Task brief: Exact copies of the lines below, from the one with "to the official" up to and including the one with "negative, or positive", are what this calls for; leave out pictures.
------ Data to process ------
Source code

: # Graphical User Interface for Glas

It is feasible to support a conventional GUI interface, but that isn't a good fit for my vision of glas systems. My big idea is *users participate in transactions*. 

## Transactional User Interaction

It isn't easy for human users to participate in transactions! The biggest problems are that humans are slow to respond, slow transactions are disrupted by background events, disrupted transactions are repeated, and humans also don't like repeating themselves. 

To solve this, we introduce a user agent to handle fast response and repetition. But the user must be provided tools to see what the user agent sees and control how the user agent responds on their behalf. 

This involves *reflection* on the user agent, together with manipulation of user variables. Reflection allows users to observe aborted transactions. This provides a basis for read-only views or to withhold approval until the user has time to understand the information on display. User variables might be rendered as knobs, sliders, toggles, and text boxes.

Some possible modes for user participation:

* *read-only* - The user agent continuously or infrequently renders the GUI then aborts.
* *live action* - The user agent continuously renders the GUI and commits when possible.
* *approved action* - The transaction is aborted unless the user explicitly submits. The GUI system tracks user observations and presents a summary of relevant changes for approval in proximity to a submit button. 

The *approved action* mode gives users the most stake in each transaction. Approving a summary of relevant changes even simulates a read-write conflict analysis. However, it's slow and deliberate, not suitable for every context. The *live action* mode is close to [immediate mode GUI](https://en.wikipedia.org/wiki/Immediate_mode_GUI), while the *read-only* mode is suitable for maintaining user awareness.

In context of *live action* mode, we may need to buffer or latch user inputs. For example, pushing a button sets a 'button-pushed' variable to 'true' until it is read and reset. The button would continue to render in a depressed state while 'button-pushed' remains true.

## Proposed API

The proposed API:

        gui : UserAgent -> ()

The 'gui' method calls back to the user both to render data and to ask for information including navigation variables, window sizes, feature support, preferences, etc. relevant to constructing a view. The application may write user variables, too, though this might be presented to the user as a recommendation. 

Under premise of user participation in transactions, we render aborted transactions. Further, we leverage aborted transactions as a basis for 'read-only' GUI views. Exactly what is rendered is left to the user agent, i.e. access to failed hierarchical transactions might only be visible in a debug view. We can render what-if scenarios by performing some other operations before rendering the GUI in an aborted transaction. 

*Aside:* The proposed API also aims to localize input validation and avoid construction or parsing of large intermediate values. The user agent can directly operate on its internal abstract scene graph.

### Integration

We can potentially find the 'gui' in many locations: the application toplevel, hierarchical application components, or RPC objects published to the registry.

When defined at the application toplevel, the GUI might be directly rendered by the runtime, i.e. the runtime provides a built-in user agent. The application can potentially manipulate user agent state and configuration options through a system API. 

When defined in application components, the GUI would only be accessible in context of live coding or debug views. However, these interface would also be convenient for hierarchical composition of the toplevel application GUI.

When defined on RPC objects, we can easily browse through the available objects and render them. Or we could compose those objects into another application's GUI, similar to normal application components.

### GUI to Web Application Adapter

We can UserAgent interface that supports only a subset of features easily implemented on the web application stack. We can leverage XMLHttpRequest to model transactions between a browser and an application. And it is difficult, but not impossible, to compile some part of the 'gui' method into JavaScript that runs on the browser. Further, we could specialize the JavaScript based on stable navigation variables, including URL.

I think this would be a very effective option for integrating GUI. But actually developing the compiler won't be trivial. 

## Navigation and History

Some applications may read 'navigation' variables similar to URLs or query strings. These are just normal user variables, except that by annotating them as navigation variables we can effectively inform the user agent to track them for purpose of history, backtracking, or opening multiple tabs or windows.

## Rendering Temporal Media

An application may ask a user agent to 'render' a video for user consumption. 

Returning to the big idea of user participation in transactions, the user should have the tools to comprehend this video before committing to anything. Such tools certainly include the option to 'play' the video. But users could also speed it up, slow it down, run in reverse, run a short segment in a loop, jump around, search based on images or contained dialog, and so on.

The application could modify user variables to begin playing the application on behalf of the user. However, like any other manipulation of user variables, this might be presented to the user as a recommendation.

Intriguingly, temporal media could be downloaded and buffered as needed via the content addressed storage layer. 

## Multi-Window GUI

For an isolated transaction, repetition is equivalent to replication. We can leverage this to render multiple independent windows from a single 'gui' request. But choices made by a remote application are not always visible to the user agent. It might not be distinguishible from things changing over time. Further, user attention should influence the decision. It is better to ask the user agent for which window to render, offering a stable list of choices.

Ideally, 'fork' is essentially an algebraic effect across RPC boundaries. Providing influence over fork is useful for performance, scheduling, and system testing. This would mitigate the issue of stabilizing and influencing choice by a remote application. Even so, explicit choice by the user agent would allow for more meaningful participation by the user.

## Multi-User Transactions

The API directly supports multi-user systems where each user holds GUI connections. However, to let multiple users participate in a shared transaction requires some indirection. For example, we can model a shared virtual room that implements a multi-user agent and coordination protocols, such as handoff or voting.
------
------ Data to process ------
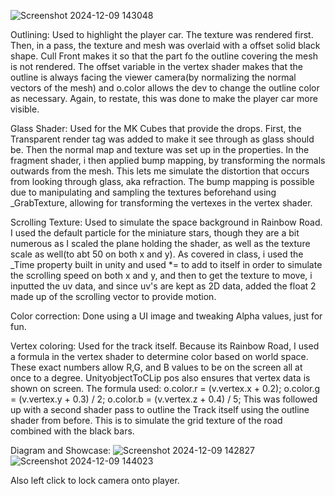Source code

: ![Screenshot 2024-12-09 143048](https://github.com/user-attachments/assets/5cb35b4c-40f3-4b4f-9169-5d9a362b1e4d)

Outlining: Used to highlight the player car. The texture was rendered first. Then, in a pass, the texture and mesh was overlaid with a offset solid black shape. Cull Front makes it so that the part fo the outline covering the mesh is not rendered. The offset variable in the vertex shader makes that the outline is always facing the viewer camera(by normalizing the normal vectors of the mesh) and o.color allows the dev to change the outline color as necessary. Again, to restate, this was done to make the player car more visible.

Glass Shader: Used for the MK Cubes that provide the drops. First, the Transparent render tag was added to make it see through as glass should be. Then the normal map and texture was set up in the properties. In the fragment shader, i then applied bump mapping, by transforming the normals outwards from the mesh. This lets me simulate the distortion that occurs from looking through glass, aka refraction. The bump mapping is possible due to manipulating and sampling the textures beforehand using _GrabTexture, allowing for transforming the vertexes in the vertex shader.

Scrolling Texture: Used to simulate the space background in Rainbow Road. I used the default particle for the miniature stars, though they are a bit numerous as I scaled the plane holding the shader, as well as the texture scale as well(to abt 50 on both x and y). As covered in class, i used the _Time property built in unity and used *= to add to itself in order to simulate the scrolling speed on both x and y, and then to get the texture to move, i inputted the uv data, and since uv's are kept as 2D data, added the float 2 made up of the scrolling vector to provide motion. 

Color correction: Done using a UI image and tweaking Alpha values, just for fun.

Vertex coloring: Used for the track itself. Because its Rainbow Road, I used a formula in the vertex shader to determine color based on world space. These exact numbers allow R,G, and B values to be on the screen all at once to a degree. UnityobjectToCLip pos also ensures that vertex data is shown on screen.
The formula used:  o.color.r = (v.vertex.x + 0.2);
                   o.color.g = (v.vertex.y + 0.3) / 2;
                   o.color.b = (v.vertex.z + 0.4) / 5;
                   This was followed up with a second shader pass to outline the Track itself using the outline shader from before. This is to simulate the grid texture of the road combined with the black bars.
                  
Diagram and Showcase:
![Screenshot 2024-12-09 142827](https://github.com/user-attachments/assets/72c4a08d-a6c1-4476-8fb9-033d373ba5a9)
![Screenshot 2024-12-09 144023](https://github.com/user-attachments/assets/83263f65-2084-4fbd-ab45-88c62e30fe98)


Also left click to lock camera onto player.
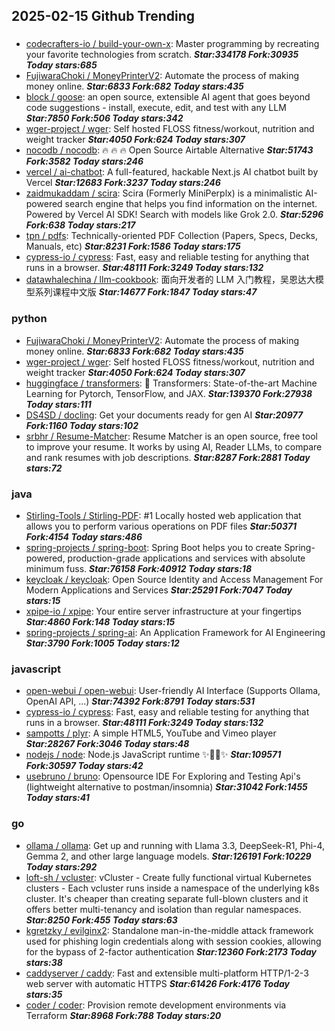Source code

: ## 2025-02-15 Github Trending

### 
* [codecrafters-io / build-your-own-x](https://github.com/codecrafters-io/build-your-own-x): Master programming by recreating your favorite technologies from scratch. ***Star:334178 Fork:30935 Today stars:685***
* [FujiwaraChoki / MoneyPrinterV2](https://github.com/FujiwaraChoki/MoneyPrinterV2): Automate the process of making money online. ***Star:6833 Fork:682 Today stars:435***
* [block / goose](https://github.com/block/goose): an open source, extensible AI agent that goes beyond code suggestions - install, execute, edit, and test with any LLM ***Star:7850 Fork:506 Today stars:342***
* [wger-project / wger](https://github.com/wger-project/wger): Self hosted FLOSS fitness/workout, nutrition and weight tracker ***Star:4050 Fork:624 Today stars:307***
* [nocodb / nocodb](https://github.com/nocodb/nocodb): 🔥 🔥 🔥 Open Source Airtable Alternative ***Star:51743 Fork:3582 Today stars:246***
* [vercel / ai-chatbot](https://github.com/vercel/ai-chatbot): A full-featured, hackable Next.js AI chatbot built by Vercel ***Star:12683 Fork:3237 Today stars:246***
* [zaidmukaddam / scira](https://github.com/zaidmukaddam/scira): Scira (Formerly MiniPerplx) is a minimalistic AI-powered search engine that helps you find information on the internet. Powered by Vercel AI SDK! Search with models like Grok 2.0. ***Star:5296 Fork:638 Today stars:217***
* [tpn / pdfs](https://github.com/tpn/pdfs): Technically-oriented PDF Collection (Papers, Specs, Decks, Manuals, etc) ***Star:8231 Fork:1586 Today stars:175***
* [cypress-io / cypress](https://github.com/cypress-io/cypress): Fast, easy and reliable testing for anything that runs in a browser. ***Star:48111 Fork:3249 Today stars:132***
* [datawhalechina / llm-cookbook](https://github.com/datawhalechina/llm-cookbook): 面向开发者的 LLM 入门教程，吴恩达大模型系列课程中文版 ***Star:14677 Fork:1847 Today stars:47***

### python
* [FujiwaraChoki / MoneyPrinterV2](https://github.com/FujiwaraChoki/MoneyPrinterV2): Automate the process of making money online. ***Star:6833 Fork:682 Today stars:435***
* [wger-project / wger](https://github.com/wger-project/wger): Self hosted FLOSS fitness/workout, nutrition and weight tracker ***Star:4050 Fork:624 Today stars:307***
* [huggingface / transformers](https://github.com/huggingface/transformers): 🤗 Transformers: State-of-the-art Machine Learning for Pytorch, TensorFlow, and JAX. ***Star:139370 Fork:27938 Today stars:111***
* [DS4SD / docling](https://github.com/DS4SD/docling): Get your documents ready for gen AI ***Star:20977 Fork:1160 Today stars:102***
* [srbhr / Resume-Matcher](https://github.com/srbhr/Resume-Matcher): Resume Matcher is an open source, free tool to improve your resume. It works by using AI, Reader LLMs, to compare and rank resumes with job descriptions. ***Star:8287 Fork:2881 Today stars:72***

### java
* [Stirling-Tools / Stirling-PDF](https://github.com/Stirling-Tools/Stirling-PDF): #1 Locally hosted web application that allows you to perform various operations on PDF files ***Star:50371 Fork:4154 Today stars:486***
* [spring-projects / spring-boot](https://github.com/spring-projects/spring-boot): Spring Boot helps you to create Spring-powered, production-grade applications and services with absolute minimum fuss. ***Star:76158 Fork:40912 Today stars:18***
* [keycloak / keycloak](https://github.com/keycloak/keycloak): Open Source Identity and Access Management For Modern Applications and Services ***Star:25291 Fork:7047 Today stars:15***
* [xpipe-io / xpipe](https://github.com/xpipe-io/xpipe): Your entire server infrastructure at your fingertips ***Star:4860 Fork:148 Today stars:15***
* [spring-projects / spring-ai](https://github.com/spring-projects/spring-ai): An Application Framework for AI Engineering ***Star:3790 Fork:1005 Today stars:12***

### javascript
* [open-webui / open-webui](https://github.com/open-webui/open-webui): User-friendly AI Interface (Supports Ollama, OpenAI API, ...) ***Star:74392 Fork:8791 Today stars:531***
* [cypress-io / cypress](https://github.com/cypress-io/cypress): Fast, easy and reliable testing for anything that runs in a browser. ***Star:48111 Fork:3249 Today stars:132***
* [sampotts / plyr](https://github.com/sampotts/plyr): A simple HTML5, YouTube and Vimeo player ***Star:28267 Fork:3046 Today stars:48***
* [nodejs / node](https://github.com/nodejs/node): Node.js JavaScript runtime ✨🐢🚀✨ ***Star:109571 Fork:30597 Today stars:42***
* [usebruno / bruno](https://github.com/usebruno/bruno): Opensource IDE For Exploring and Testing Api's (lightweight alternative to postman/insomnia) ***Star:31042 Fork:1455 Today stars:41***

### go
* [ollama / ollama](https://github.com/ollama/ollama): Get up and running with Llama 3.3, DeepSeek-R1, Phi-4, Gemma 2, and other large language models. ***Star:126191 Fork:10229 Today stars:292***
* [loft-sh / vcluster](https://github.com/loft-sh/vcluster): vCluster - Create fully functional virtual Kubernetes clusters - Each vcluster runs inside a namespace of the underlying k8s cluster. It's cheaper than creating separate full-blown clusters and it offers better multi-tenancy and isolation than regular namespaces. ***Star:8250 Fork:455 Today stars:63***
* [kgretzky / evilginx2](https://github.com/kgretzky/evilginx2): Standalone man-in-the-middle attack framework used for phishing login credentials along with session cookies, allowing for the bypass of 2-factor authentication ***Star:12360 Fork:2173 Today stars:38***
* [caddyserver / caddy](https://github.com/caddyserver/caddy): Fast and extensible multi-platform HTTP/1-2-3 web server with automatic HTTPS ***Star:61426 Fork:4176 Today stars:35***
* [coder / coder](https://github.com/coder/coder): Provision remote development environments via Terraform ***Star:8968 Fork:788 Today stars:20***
------
------ Data to process ------
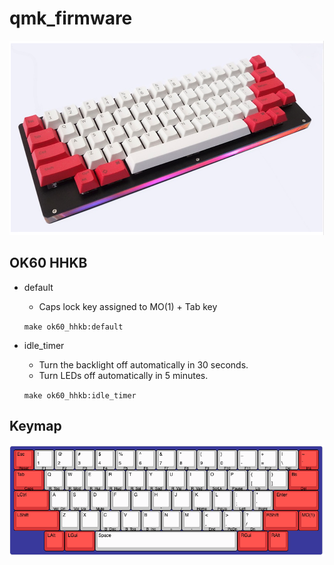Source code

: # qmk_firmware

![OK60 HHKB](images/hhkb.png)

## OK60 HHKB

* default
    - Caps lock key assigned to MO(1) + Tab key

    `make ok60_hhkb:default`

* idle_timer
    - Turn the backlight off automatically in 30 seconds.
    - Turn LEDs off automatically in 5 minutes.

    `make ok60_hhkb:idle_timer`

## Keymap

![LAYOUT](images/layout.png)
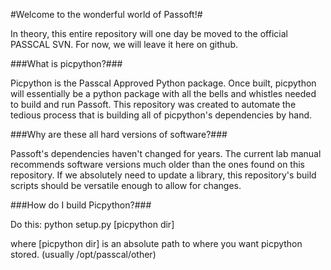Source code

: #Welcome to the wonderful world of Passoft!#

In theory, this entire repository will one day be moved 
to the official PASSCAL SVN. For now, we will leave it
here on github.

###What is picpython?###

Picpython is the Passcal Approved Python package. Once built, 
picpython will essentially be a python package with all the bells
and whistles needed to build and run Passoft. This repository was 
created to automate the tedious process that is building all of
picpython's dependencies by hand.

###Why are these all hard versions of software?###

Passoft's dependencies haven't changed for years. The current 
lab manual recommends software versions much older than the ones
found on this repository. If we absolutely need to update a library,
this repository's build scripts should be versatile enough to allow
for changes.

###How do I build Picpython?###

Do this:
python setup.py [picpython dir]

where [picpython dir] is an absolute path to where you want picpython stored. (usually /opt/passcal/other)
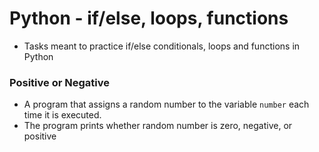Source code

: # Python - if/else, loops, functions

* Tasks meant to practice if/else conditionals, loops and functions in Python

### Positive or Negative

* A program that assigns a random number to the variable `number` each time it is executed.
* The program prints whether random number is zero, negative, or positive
------
Your response:
to the official PASSCAL SVN. For now, we will leave it
here on github.

###What is picpython?###

Picpython is the Passcal Approved Python package. Once built, 
picpython will essentially be a python package with all the bells
and whistles needed to build and run Passoft. This repository was 
created to automate the tedious process that is building all of
picpython's dependencies by hand.

###Why are these all hard versions of software?###

Passoft's dependencies haven't changed for years. The current 
lab manual recommends software versions much older than the ones
found on this repository. If we absolutely need to update a library,
this repository's build scripts should be versatile enough to allow
for changes.

###How do I build Picpython?###

Do this:
python setup.py [picpython dir]

where [picpython dir] is an absolute path to where you want picpython stored. (usually /opt/passcal/other)
Source code

: # Python - if/else, loops, functions

* Tasks meant to practice if/else conditionals, loops and functions in Python

### Positive or Negative

* A program that assigns a random number to the variable `number` each time it is executed.
* The program prints whether random number is zero, negative, or positive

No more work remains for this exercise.